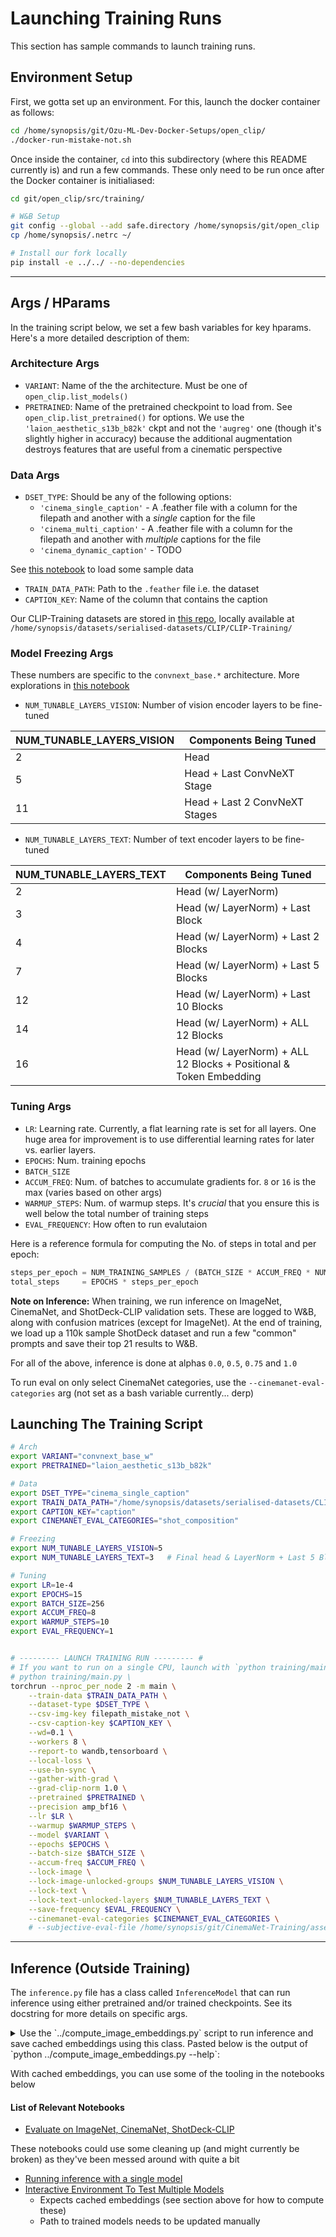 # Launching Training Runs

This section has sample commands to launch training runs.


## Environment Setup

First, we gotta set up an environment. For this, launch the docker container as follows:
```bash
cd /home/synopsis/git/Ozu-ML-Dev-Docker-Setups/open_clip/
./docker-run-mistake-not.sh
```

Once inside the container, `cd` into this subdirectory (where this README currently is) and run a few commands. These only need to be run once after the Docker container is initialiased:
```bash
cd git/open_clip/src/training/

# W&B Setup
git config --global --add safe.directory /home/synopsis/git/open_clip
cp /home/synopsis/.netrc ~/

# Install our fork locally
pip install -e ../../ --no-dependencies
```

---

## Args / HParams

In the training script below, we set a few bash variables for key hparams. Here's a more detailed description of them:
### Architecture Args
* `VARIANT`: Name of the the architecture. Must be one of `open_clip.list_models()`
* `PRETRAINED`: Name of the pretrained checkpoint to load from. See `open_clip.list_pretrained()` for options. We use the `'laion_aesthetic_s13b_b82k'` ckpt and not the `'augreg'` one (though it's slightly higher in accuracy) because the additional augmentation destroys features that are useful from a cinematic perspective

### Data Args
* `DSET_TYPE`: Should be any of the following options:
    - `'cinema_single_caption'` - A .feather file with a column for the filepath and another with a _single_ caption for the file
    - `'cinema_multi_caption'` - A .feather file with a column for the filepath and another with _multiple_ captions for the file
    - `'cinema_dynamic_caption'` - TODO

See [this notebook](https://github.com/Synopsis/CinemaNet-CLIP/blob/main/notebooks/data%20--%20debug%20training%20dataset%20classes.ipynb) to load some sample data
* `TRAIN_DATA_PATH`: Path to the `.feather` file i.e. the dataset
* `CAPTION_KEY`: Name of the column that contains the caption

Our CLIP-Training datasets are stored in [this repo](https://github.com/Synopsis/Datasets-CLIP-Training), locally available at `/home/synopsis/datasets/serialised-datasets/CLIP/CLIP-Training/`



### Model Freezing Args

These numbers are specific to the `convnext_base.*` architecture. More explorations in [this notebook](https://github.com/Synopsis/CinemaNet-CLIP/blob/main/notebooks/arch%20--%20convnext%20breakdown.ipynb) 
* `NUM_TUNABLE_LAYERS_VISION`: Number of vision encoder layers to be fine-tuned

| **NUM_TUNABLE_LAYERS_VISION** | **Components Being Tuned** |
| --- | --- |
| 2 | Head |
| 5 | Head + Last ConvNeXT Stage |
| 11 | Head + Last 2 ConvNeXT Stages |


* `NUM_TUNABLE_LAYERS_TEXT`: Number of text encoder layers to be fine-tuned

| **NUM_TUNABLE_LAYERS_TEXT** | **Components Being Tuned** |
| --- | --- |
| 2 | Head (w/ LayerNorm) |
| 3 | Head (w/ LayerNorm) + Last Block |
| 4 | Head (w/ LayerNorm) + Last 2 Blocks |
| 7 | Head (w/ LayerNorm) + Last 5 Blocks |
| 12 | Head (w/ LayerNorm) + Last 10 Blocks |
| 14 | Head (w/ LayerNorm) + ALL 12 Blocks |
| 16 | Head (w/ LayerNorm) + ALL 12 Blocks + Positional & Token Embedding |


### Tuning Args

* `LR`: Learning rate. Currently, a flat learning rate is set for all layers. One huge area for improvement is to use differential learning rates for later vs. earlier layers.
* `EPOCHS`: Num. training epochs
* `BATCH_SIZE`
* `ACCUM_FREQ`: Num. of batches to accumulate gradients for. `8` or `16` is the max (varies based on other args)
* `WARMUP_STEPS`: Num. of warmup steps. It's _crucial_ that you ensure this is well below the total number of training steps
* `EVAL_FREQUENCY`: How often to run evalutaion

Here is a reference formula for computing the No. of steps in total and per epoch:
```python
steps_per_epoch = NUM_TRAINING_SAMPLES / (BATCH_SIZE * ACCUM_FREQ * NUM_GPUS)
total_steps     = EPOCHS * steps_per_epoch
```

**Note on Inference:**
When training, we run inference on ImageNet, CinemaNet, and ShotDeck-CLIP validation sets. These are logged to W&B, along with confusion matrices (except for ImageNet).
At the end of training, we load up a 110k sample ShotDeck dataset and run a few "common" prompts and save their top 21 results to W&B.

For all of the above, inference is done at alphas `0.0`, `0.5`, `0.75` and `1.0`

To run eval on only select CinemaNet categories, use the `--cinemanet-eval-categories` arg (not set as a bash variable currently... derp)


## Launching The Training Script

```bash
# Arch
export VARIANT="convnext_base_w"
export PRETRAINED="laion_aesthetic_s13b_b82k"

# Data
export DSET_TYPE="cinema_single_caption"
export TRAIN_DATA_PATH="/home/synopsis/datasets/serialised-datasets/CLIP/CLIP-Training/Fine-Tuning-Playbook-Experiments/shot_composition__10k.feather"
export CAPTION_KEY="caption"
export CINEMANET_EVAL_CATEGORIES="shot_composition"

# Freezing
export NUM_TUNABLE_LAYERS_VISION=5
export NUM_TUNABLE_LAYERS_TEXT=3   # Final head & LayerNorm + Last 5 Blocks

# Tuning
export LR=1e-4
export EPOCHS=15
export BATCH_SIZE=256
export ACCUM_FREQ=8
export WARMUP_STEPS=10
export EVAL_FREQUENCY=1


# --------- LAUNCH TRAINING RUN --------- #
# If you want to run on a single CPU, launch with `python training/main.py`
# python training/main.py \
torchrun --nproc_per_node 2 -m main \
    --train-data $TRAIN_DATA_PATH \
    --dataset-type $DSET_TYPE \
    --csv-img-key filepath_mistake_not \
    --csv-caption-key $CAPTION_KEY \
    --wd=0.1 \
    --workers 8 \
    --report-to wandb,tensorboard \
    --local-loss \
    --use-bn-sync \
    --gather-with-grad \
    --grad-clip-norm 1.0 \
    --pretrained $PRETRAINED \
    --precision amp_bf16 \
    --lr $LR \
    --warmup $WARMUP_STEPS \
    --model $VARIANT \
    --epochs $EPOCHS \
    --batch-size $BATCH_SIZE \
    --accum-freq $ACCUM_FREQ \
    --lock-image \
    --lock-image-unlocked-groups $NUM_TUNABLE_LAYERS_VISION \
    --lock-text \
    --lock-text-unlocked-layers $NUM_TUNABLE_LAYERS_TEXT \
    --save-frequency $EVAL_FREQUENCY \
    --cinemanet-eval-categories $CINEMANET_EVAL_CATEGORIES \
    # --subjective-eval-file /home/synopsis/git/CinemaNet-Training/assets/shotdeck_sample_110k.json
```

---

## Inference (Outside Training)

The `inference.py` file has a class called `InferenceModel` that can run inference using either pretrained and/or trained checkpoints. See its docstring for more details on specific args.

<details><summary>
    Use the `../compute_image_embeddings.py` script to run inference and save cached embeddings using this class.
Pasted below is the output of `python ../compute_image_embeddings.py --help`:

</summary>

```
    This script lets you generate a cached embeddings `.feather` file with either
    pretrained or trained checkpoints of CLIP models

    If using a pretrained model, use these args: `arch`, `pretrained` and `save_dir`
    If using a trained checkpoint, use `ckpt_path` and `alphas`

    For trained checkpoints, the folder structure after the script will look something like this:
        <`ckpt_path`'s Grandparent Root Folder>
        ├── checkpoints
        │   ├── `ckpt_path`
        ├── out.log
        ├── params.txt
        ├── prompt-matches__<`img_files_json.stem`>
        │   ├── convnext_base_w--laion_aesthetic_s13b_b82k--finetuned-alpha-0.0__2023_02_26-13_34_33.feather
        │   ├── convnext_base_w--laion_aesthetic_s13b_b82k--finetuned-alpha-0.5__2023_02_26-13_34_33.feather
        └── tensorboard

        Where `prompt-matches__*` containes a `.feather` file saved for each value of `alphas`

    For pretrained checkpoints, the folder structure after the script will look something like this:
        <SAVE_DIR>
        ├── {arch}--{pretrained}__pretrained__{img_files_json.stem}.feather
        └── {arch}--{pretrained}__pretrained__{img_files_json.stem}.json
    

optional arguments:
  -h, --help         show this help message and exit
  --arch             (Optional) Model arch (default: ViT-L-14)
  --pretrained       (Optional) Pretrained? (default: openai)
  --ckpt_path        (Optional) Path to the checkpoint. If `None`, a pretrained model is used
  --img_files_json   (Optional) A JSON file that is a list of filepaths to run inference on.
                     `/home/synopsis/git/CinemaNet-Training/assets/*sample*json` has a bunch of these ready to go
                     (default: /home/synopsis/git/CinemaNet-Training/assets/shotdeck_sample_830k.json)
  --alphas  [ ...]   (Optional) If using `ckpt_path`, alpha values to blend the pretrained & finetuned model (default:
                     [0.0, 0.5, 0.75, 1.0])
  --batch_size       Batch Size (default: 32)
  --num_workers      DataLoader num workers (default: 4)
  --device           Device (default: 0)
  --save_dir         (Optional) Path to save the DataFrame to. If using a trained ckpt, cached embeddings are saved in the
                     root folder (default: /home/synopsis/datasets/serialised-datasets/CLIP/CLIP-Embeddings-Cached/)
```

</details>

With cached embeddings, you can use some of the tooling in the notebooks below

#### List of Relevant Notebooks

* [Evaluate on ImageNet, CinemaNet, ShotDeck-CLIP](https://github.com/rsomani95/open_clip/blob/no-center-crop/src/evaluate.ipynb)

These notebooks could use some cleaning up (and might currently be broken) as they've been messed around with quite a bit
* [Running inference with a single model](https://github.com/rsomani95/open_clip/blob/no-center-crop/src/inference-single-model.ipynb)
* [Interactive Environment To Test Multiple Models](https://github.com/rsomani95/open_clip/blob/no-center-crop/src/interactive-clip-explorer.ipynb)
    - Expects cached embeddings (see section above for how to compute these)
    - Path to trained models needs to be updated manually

===

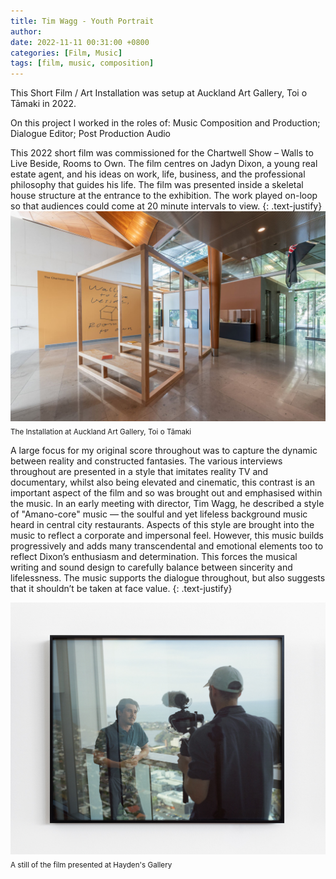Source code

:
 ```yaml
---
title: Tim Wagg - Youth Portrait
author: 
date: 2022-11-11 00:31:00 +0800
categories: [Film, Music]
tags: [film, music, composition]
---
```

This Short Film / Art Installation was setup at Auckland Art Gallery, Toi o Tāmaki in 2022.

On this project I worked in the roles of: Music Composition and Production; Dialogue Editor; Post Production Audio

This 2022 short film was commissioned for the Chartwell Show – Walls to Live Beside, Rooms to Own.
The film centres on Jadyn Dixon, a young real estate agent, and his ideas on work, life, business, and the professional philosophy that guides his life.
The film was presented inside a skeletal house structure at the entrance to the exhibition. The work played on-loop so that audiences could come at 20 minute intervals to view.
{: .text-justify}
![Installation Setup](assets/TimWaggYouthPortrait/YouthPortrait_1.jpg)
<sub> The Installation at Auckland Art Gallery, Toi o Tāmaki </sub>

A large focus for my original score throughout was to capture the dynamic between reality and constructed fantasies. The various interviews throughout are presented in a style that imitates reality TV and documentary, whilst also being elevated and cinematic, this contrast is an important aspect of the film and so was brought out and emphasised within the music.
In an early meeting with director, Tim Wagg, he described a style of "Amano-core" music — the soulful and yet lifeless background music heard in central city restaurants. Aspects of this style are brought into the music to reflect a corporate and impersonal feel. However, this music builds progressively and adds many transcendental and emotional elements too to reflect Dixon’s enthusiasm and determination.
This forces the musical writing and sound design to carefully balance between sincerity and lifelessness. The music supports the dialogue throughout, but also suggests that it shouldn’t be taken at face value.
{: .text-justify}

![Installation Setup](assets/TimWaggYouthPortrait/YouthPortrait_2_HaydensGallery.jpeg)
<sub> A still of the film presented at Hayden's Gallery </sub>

===

• [Aim of the exercise]
Nothing but the lines from the one with "# Launching Training Runs" to the one with "caption for the file" above, both included, should be transcribed, exactly and without pictures.

• [Task result]
 # Launching Training Runs

This section has sample commands to launch training runs.


## Environment Setup

First, we gotta set up an environment. For this, launch the docker container as follows:
```bash
cd /home/synopsis/git/Ozu-ML-Dev-Docker-Setups/open_clip/
./docker-run-mistake-not.sh
```

Once inside the container, `cd` into this subdirectory (where this README currently is) and run a few commands. These only need to be run once after the Docker container is initialiased:
```bash
cd git/open_clip/src/training/

# W&B Setup
git config --global --add safe.directory /home/synopsis/git/open_clip
cp /home/synopsis/.netrc ~/

# Install our fork locally
pip install -e ../../ --no-dependencies
```

---

## Args / HParams

In the training script below, we set a few bash variables for key hparams. Here's a more detailed description of them:
### Architecture Args
* `VARIANT`: Name of the the architecture. Must be one of `open_clip.list_models()`
* `PRETRAINED`: Name of the pretrained checkpoint to load from. See `open_clip.list_pretrained()` for options. We use the `'laion_aesthetic_s13b_b82k'` ckpt and not the `'augreg'` one (though it's slightly higher in accuracy) because the additional augmentation destroys features that are useful from a cinematic perspective

### Data Args
* `DSET_TYPE`: Should be any of the following options:
    - `'cinema_single_caption'` - A .feather file with a column for the filepath and another with a _single_ caption for the file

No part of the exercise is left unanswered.